Ce n’est donc pas sans raison que l’interprétation de la dernière hausse des prix a fait débat : ne s’agit-il pas du signe annonciateur d’un grand choc, qui pourrait être provoqué, tôt ou tard, par l’inadéquation entre des besoins augmentant à un rythme soutenu et des capacités de production s’essoufflant ?

Le développement de ces dernières pour les quelques années à venir dépend autant de la stabilité politique, au Proche-Orient surtout, que du volume des réserves encore disponibles. A plus long terme, l’épuisementlent mais inexorable des réserves rend de plus en plus inéluctable la transition progressive vers des sources d’énergie autres que le pétrole.

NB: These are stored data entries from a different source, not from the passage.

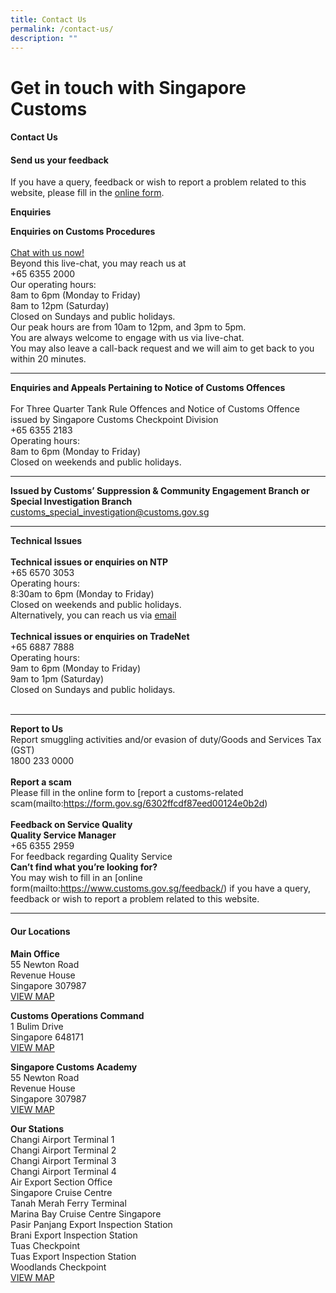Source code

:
 ```yaml
---
title: Contact Us
permalink: /contact-us/
description: ""
---
```

# Get in touch with Singapore Customs


#### Contact Us

#### Send us your feedback 
If you have a query, feedback or wish to report a problem related to this website, please fill in the [online form](/feedback/).<br>

**Enquiries**

**Enquiries on Customs Procedures**<br><br> [Chat with us now!](https://go.gov.sg/customs-live-chat)<br>Beyond this live-chat, you may reach us at <br>+65 6355 2000 <br>Our operating hours:<br> 8am to 6pm (Monday to Friday)<br> 8am to 12pm (Saturday)<br>Closed on Sundays and public holidays.<br>Our peak hours are from 10am to 12pm, and 3pm to 5pm.<br>You are always welcome to engage with us via live-chat.<br>You may also leave a call-back request and we will aim to get back to you within 20 minutes.<br>
***
**Enquiries and Appeals Pertaining to Notice of Customs Offences** <br><br>For Three Quarter Tank Rule Offences and Notice of Customs Offence issued by Singapore Customs Checkpoint Division <br>+65 6355 2183 <br>Operating hours: <br>8am to 6pm (Monday to Friday)<br>Closed on weekends and public holidays.<br>
***
**Issued by Customs’ Suppression &amp; Community Engagement Branch or Special Investigation Branch**<br>[customs_special_investigation@customs.gov.sg](mailto:customs_special_investigation@customs.gov.sg)<br>
***
**Technical Issues**<br><br>**Technical issues or enquiries on NTP**<br>+65 6570 3053 <br>Operating hours: <br>8:30am to 6pm (Monday to Friday)<br>Closed on weekends and public holidays.<br>Alternatively, you can reach us via [email](mailto:NTP_Helpdesk@ncs.com.sg)<br><br>**Technical issues or enquiries on TradeNet**<br>+65 6887 7888<br>Operating hours: <br>9am to 6pm (Monday to Friday)<br>9am to 1pm (Saturday)<br>Closed on Sundays and public holidays.<br><br>
***
**Report to Us**<br>Report smuggling activities and/or evasion of duty/Goods and Services Tax (GST)<br>1800 233 0000<br><br>**Report a scam**<br>Please fill in the online form to [report a customs-related scam(mailto:https://form.gov.sg/6302ffcdf87eed00124e0b2d)<br><br>**Feedback on Service Quality**<br>**Quality Service Manager**<br>+65 6355 2959<br>For feedback regarding Quality Service<br>
**Can’t find what you’re looking for?**<br>You may wish to fill in an [online form(mailto:https://www.customs.gov.sg/feedback/) if you have a query, feedback or wish to report a problem related to this website.<br>
***

#### Our Locations <br>

**Main Office**<br>
55 Newton Road <br>
Revenue House<br>
Singapore 307987<br>
[VIEW MAP ](https://www.google.com/maps/place/Singapore+Customs/@1.2902028,103.7759468,13z/data=!4m5!3m4!1s0x31da19e7aaf7447d:0xba6a0d457d4d2d28!8m2!3d1.3194233!4d103.8418284)

**Customs Operations Command**<br>
1 Bulim Drive<br>
Singapore 648171<br>
[VIEW MAP ](https://www.google.com/maps/place/Customs+Operations+Command/@1.3542604,103.6985735,17z/data=!3m1!4b1!4m5!3m4!1s0x31da0fe38d43e355:0x722e37586657a61a!8m2!3d1.3542604!4d103.7007622?shorturl=1)

**Singapore Customs Academy**<br>
55 Newton Road<br>
Revenue House<br>
Singapore 307987<br>
[VIEW MAP](https://www.google.com/maps?q=55+Newton+Road+Revenue+House+Singapore+307987) 

**Our Stations**<br>
Changi Airport Terminal 1<br>
Changi Airport Terminal 2<br>
Changi Airport Terminal 3<br>
Changi Airport Terminal 4<br>
Air Export Section Office<br>
Singapore Cruise Centre<br>
Tanah Merah Ferry Terminal<br>
Marina Bay Cruise Centre Singapore <br>
Pasir Panjang Export Inspection Station <br>
Brani Export Inspection Station<br>
Tuas Checkpoint<br>
Tuas Export Inspection Station<br>
Woodlands Checkpoint<br>
[VIEW MAP ](https://www.google.com/maps?q=Changi+Airport+Terminal+1+Changi+Airport+Terminal+2+Changi+Airport+Terminal+3+Changi+Airport+Terminal+4+Air+Export+Section+Office+Singapore+Cruise+Centre+Tanah+Merah+Ferry+Terminal+Marina+Bay+Cruise+Centre+Singapore+Pasir+Panjang+Export+Inspection+Station+Brani+Export+Inspection+Station+Tuas+Checkpoint+Woodlands+Checkpoint)
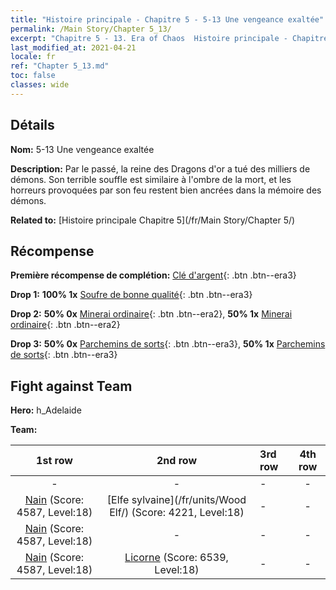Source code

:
 ```yaml
---
title: "Histoire principale - Chapitre 5 - 5-13 Une vengeance exaltée"
permalink: /Main Story/Chapter 5_13/
excerpt: "Chapitre 5 - 13. Era of Chaos  Histoire principale - Chapitre 5_13. 5-13 Une vengeance exaltée"
last_modified_at: 2021-04-21
locale: fr
ref: "Chapter 5_13.md"
toc: false
classes: wide
---
```


## Détails

 **Nom:** 5-13 Une vengeance exaltée

 **Description:** Par le passé, la reine des Dragons d'or a tué des milliers de démons. Son terrible souffle est similaire à l'ombre de la mort, et les horreurs provoquées par son feu restent bien ancrées dans la mémoire des démons.

 **Related to:** [Histoire principale Chapitre 5](/fr/Main Story/Chapter 5/)

## Récompense

 **Première récompense de complétion:** [Clé d'argent](/fr/Items/con_693/){: .btn .btn--era3}

 **Drop 1:** **100% 1x** [Soufre de bonne qualité](/fr/Items/mat_15/){: .btn .btn--era3}

 **Drop 2:** **50% 0x** [Minerai ordinaire](/fr/Items/mat_6/){: .btn .btn--era2}, **50% 1x** [Minerai ordinaire](/fr/Items/mat_6/){: .btn .btn--era2}

 **Drop 3:** **50% 0x** [Parchemins de sorts](/fr/Items/con_694/){: .btn .btn--era3}, **50% 1x** [Parchemins de sorts](/fr/Items/con_694/){: .btn .btn--era3}


## Fight against Team
 **Hero:** h_Adelaide

 **Team:**


  | 1st row | 2nd row | 3rd row | 4th row |
  |:----:|:----:|:----|:----:|
  | - | - | - | - |
  | [Nain](/fr/units/Dwarf/) (Score: 4587, Level:18)  | [Elfe sylvaine](/fr/units/Wood Elf/) (Score: 4221, Level:18)  | - | - |
  | [Nain](/fr/units/Dwarf/) (Score: 4587, Level:18)  | - | - | - |
  | [Nain](/fr/units/Dwarf/) (Score: 4587, Level:18)  | [Licorne](/fr/units/Unicorn/) (Score: 6539, Level:18)  | - | - |


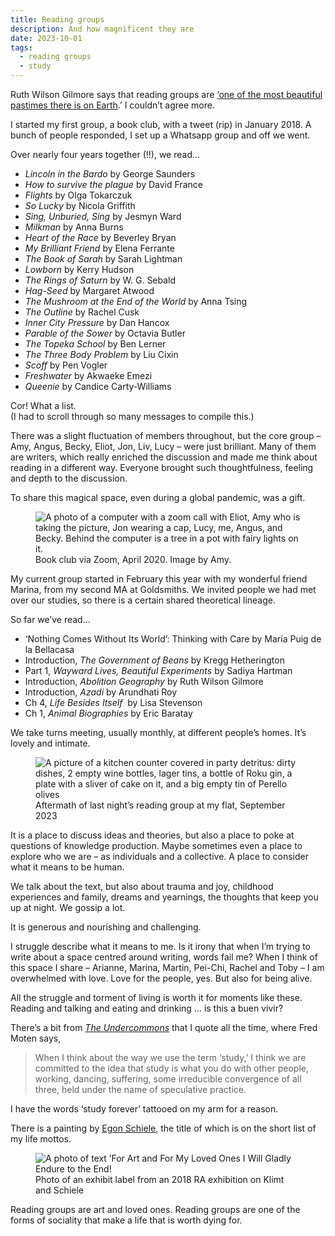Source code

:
 ```yaml
---
title: Reading groups
description: And how magnificent they are 
date: 2023-10-01
tags:
  - reading groups
  - study  
---
```


Ruth Wilson Gilmore says that reading groups are [‘one of the most beautiful pastimes there is on Earth](https://onbeing.org/programs/ruth-wilson-gilmore-where-life-is-precious-life-is-precious/).’ I couldn’t agree more.

I started my first group, a book club, with a tweet (rip) in January 2018. A bunch of people responded, I set up a Whatsapp group and off we went. 

Over nearly four years together (!!), we read… 

- *Lincoln in the Bardo* by George Saunders
- *How to survive the plague* by David France
- *Flights* by Olga Tokarczuk
- *So Lucky* by Nicola Griffith
- *Sing, Unburied, Sing* by Jesmyn Ward
- *Milkman* by Anna Burns
- *Heart of the Race* by Beverley Bryan
- *My Brilliant Friend* by Elena Ferrante
- *The Book of Sarah* by Sarah Lightman
- *Lowborn* by Kerry Hudson
- *The Rings of Saturn* by W. G. Sebald
- *Hag-Seed* by Margaret Atwood
- *The Mushroom at the End of the World* by Anna Tsing
- *The Outline* by Rachel Cusk
- *Inner City Pressure* by Dan Hancox
- *Parable of the Sower* by Octavia Butler
- *The Topeka School* by Ben Lerner
- *The Three Body Problem* by Liu Cixin
- *Scoff* by Pen Vogler
- *Freshwater* by Akwaeke Emezi
- *Queenie* by Candice Carty-Williams 

Cor! What a list. <br /> 
(I had to scroll through so many messages to compile this.) 

There was a slight fluctuation of members throughout, but the core group – Amy, Angus, Becky, Eliot, Jon, Liv, Lucy – were just brilliant. Many of them are writers, which really enriched the discussion and made me think about reading in a different way. Everyone brought such thoughtfulness, feeling and depth to the discussion. 

To share this magical space, even during a global pandemic, was a gift. 

<figure>
  <img src="https://d2w9rnfcy7mm78.cloudfront.net/23919960/original_d0a3a3c909e964878dd77ffc73c3cbde.jpg?1696162296?bc=0" alt="A photo of a computer with a zoom call with Eliot, Amy who is taking the picture, Jon wearing a cap, Lucy, me, Angus, and Becky. Behind the computer is a tree in a pot with fairy lights on it.">
  <figcaption class="small-text">Book club via Zoom, April 2020. Image by Amy.</figcaption>
</figure>

My current group started in February this year with my wonderful friend Marina, from my second MA at Goldsmiths. We invited people we had met over our studies, so there is a certain shared theoretical lineage. 

So far we’ve read… 

- ‘Nothing Comes Without Its World’: Thinking with Care by María Puig de la Bellacasa
- Introduction, *The Government of Beans* by Kregg Hetherington
- Part 1, *Wayward Lives, Beautiful Experiments* by Sadiya Hartman
- Introduction, *Abolition Geography* by Ruth Wilson Gilmore
- Introduction, *Azadi* by Arundhati Roy
- Ch 4, *Life Besides Itself* &nbsp;by Lisa Stevenson
- Ch 1, *Animal Biographies* by Eric Baratay

We take turns meeting, usually monthly, at different people’s homes. It’s lovely and intimate.

<figure>
  <img src="https://d2w9rnfcy7mm78.cloudfront.net/23919961/original_67494b12ca91842c77607daf03dcdc53.jpg?1696162301?bc=0" alt="A picture of a kitchen counter covered in party detritus: dirty dishes, 2 empty wine bottles, lager tins, a bottle of Roku gin, a plate with a sliver of cake on it, and a big empty tin of Perello olives">
  <figcaption class="small-text">Aftermath of last night’s reading group at my flat, September 2023</figcaption>
</figure>

It is a place to discuss ideas and theories, but also a place to poke at questions of knowledge production. Maybe sometimes even a place to explore who we are – as individuals and a collective. A place to consider what it means to be human.

We talk about the text, but also about trauma and joy, childhood experiences and family, dreams and yearnings, the thoughts that keep you up at night. We gossip a lot. 

It is generous and nourishing and challenging.

I struggle describe what it means to me. Is it irony that when I’m trying to write about a space centred around writing, words fail me? When I think of this space I share – Arianne, Marina, Martin, Pei-Chi, Rachel and Toby – I am overwhelmed with love. Love for the people, yes. But also for being alive. 

All the struggle and torment of living is worth it for moments like these. Reading and talking and eating and drinking ... is this a buen vivir? 

There’s a bit from [*The Undercommons*](https://www.minorcompositions.info/wp-content/uploads/2013/04/undercommons-web.pdf) that I quote all the time, where Fred Moten says,  

> When I think about the way we use the term ‘study,’ I think we are committed to the idea that study is what you do with other people, working, dancing, suffering, some irreducible convergence of all three, held under the name of speculative practice.


I have the words ‘study forever’ tattooed on my arm for a reason.

There is a painting by [Egon Schiele](https://commons.wikimedia.org/wiki/File:Egon_Schiele_-_I_Will_Gladly_Endure_for_Art_and_My_Loved_Ones,_1912_-_Google_Art_Project.jpg), the title of which is on the short list of my life mottos. 

<figure>
  <img src="https://d2w9rnfcy7mm78.cloudfront.net/23920013/original_2fd8c62abbd072c649e26895d2bcff06.png?1696163134?bc=0" alt="A photo of text ’For Art and For My Loved Ones I Will Gladly Endure to the End!">
  <figcaption class="small-text">Photo of an exhibit label from an 2018 RA exhibition on Klimt and Schiele</figcaption>
</figure>

Reading groups are art and loved ones. Reading groups are one of the forms of sociality that make a life that is worth dying for.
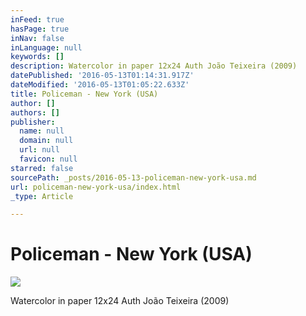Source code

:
```yaml
---
inFeed: true
hasPage: true
inNav: false
inLanguage: null
keywords: []
description: Watercolor in paper 12x24 Auth João Teixeira (2009)
datePublished: '2016-05-13T01:14:31.917Z'
dateModified: '2016-05-13T01:05:22.633Z'
title: Policeman - New York (USA)
author: []
authors: []
publisher:
  name: null
  domain: null
  url: null
  favicon: null
starred: false
sourcePath: _posts/2016-05-13-policeman-new-york-usa.md
url: policeman-new-york-usa/index.html
_type: Article

---
```

# Policeman - New York (USA)
![](https://the-grid-user-content.s3-us-west-2.amazonaws.com/e94ade05-3527-47e1-bc9b-01f861cc958d.jpg)

Watercolor in paper 12x24 Auth João Teixeira (2009)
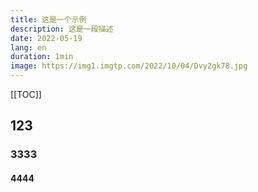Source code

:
 ```yaml
---
title: 这是一个示例
description: 这是一段描述
date: 2022-05-19
lang: en
duration: 1min
image: https://img1.imgtp.com/2022/10/04/Dvy2gk78.jpg
---
```


[[TOC]]

## 123
### 3333
#### 4444
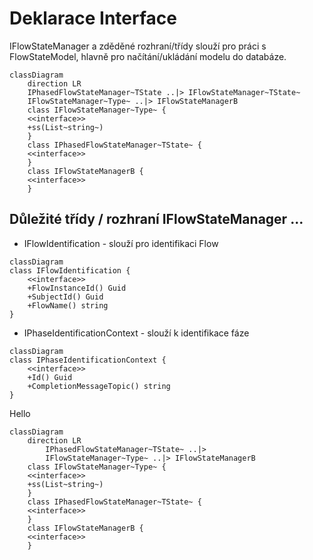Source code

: # Deklarace Interface

IFlowStateManager a zděděné rozhraní/třídy slouží pro práci s FlowStateModel<TModel>, hlavně pro načítání/ukládání modelu do databáze. 

```mermaid
classDiagram
    direction LR
    IPhasedFlowStateManager~TState ..|> IFlowStateManager~TState~
    IFlowStateManager~Type~ ..|> IFlowStateManagerB 
    class IFlowStateManager~Type~ {
    <<interface>>
    +ss(List~string~)
    }
    class IPhasedFlowStateManager~TState~ {
    <<interface>>
    }
    class IFlowStateManagerB {
    <<interface>>    
    }
```

## Důležité třídy / rozhraní IFlowStateManager ...

- IFlowIdentification - slouží pro identifikaci Flow

```mermaid
classDiagram
class IFlowIdentification {
    <<interface>>
    +FlowInstanceId() Guid
    +SubjectId() Guid
    +FlowName() string    
}
```

- IPhaseIdentificationContext - slouží k identifikace fáze
  

```mermaid
classDiagram
class IPhaseIdentificationContext {
    <<interface>>
    +Id() Guid
    +CompletionMessageTopic() string
}
```
Hello
```mermaid
classDiagram
	direction LR
		IPhasedFlowStateManager~TState~ ..|> 
		IFlowStateManager~Type~ ..|> IFlowStateManagerB
    class IFlowStateManager~Type~ {
    <<interface>>
    +ss(List~string~)
    }
    class IPhasedFlowStateManager~TState~ {
    <<interface>>
    }
    class IFlowStateManagerB {
    <<interface>>    
    }
```
<!--stackedit_data:
eyJoaXN0b3J5IjpbLTY2ODkyMTQxLC0xNDA1OTU2OTRdfQ==
-->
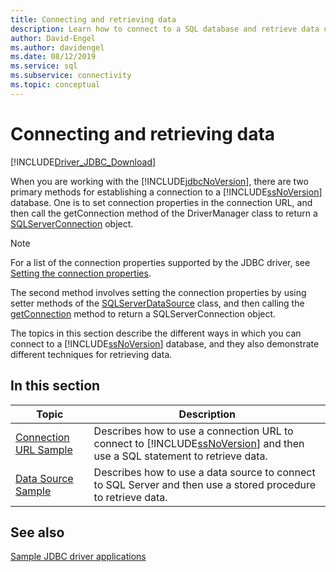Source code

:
 ```yaml
---
title: Connecting and retrieving data
description: Learn how to connect to a SQL database and retrieve data using the Microsoft JDBC Driver for SQL Server and these code samples.
author: David-Engel
ms.author: davidengel
ms.date: 08/12/2019
ms.service: sql
ms.subservice: connectivity
ms.topic: conceptual
---
```

# Connecting and retrieving data

[!INCLUDE[Driver_JDBC_Download](../../includes/driver_jdbc_download.md)]

When you are working with the [!INCLUDE[jdbcNoVersion](../../includes/jdbcnoversion_md.md)], there are two primary methods for establishing a connection to a [!INCLUDE[ssNoVersion](../../includes/ssnoversion-md.md)] database. One is to set connection properties in the connection URL, and then call the getConnection method of the DriverManager class to return a [SQLServerConnection](reference/sqlserverconnection-class.md) object.

> [!NOTE]
> For a list of the connection properties supported by the JDBC driver, see [Setting the connection properties](setting-the-connection-properties.md).

The second method involves setting the connection properties by using setter methods of the [SQLServerDataSource](reference/sqlserverdatasource-class.md) class, and then calling the [getConnection](reference/getconnection-method-sqlserverdatasource.md) method to return a SQLServerConnection object.

The topics in this section describe the different ways in which you can connect to a [!INCLUDE[ssNoVersion](../../includes/ssnoversion-md.md)] database, and they also demonstrate different techniques for retrieving data.

## In this section

| Topic                                             | Description                                                                                                                                                   |
| ------------------------------------------------- | ------------------------------------------------------------------------------------------------------------------------------------------------------------- |
| [Connection URL Sample](connection-url-sample.md) | Describes how to use a connection URL to connect to [!INCLUDE[ssNoVersion](../../includes/ssnoversion-md.md)] and then use a SQL statement to retrieve data. |
| [Data Source Sample](data-source-sample.md)       | Describes how to use a data source to connect to SQL Server and then use a stored procedure to retrieve data.                                                 |

## See also

[Sample JDBC driver applications](sample-jdbc-driver-applications.md)
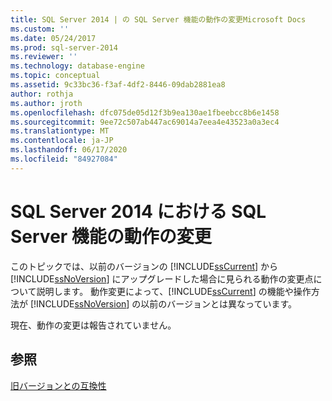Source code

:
 ```yaml
---
title: SQL Server 2014 | の SQL Server 機能の動作の変更Microsoft Docs
ms.custom: ''
ms.date: 05/24/2017
ms.prod: sql-server-2014
ms.reviewer: ''
ms.technology: database-engine
ms.topic: conceptual
ms.assetid: 9c33bc36-f3af-4df2-8446-09dab2881ea8
author: rothja
ms.author: jroth
ms.openlocfilehash: dfc075de05d12f3b9ea130ae1fbeebcc8b6e1458
ms.sourcegitcommit: 9ee72c507ab447ac69014a7eea4e43523a0a3ec4
ms.translationtype: MT
ms.contentlocale: ja-JP
ms.lasthandoff: 06/17/2020
ms.locfileid: "84927084"
---
```

# <a name="behavior-changes-to-sql-server-features-in-sql-server-2014"></a>SQL Server 2014 における SQL Server 機能の動作の変更
  このトピックでは、以前のバージョンの [!INCLUDE[ssCurrent](../includes/sscurrent-md.md)] から [!INCLUDE[ssNoVersion](../includes/ssnoversion-md.md)] にアップグレードした場合に見られる動作の変更点について説明します。 動作変更によって、[!INCLUDE[ssCurrent](../includes/sscurrent-md.md)] の機能や操作方法が [!INCLUDE[ssNoVersion](../includes/ssnoversion-md.md)] の以前のバージョンとは異なっています。  
  
 現在、動作の変更は報告されていません。  
  
## <a name="see-also"></a>参照  
 [旧バージョンとの互換性](../../2014/getting-started/backward-compatibility.md)  
  
  
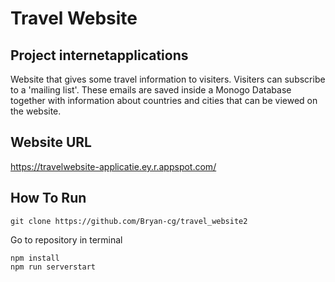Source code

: # Travel Website
## Project internetapplications
Website that gives some travel information to visiters. Visiters can subscribe to a 'mailing list'. These emails are saved inside a Monogo Database together with information about countries and cities that can be viewed on the website.

## Website URL
https://travelwebsite-applicatie.ey.r.appspot.com/

## How To Run
```console
git clone https://github.com/Bryan-cg/travel_website2
```
Go to repository in terminal
```console
npm install
npm run serverstart
```
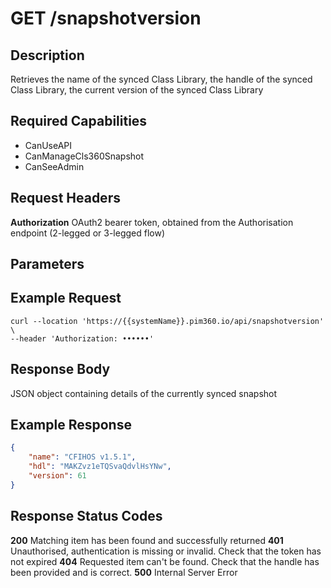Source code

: # GET /snapshotversion

## Description
Retrieves the name of the synced Class Library, the handle of the synced Class Library, the current version of the synced Class Library

## Required Capabilities
* CanUseAPI
* CanManageCls360Snapshot
* CanSeeAdmin

## Request Headers

**Authorization** OAuth2 bearer token, obtained from the Authorisation endpoint (2-legged or 3-legged flow)

## Parameters

## Example Request
```
curl --location 'https://{{systemName}}.pim360.io/api/snapshotversion' \
--header 'Authorization: ••••••'
```

## Response Body
JSON object containing details of the currently synced snapshot

## Example Response
```JSON
{
    "name": "CFIHOS v1.5.1",
    "hdl": "MAKZvz1eTQSvaQdvlHsYNw",
    "version": 61
}
```

## Response Status Codes
**200** Matching item has been found and successfully returned
**401** Unauthorised, authentication is missing or invalid. Check that the token has not expired
**404** Requested item can't be found. Check that the handle has been provided and is correct.
**500** Internal Server Error


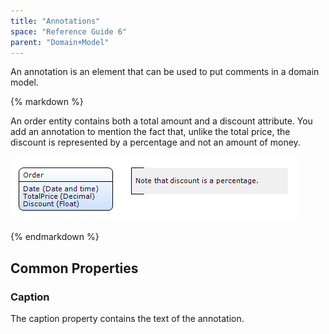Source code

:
 ```yaml
---
title: "Annotations"
space: "Reference Guide 6"
parent: "Domain+Model"
---
```



An annotation is an element that can be used to put comments in a domain model.

<div class="alert alert-info">{% markdown %}

An order entity contains both a total amount and a discount attribute. You add an annotation to mention the fact that, unlike the total price, the discount is represented by a percentage and not an amount of money.

![](attachments/16713934/16844036.png)

{% endmarkdown %}</div>

## Common Properties

### Caption

The caption property contains the text of the annotation.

Outre la stabilité politique, cette transition exige des prix de l’énergie suffisamment attractifs pour rendre possibles des investissements énergétiques mondiaux estimés par l’Agence internationale de l’énergie à 16 480 milliards (en dollar 2000) sur la période 2001-2030, aussi bien dans les industries pétrolière et gazière que pour le développement d’autres sources d’énergie. En ce sens, on peut dire que les craintes suscitées par la dernière hausse des prix du pétrole sont salutaires, dans la mesure où elles perturbent l’anesthésie quasi générale entretenue par une offre jusqu’ici plus que suffisante et par des prix du pétrole qui ne dépassent pas au niveau actuel, en dollar constant, leur record d’il y a un quart de siècle.

Nicolas Sarkis.

(1) M. Matthew Simmons, qui préside la Banque d’investissement Simmons & Cie, conseille le vice-président américain Richard Cheney et a inspiré la nouvelle politique énergétique des Etats-Unis.

(2) Lire Jean-Christophe Servant, « Offensive sur l’or noir africain », Le Monde diplomatique, janvier 2003.

(3) Lire Yahya Sadowski, « Vérités et mensonges sur l’enjeu pétrolier », Le Monde diplomatique, avril 2003.